Segment Start: EXERCISE MATERIALS
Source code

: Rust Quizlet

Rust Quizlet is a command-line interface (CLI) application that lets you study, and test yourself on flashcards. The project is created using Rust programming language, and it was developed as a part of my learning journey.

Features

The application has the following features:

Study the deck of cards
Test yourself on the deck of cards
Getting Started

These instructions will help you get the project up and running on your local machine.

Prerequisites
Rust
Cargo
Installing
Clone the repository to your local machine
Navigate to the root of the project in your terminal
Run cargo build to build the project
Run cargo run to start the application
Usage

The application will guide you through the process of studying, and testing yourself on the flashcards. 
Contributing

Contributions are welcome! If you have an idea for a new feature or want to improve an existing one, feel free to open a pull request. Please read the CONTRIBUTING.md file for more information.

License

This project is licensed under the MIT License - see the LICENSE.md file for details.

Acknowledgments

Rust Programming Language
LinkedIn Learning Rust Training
Segment End: EXERCISE MATERIALS
TO DO
Nothing from before the line containing "Test yourself on the deck of cards" should appear; copy that line and each one after it through the last line of the entries, exactly.

RESULT
Test yourself on the deck of cards
Getting Started

These instructions will help you get the project up and running on your local machine.

Prerequisites
Rust
Cargo
Installing
Clone the repository to your local machine
Navigate to the root of the project in your terminal
Run cargo build to build the project
Run cargo run to start the application
Usage

The application will guide you through the process of studying, and testing yourself on the flashcards. 
Contributing

Contributions are welcome! If you have an idea for a new feature or want to improve an existing one, feel free to open a pull request. Please read the CONTRIBUTING.md file for more information.

License

This project is licensed under the MIT License - see the LICENSE.md file for details.

Acknowledgments

Rust Programming Language
LinkedIn Learning Rust Training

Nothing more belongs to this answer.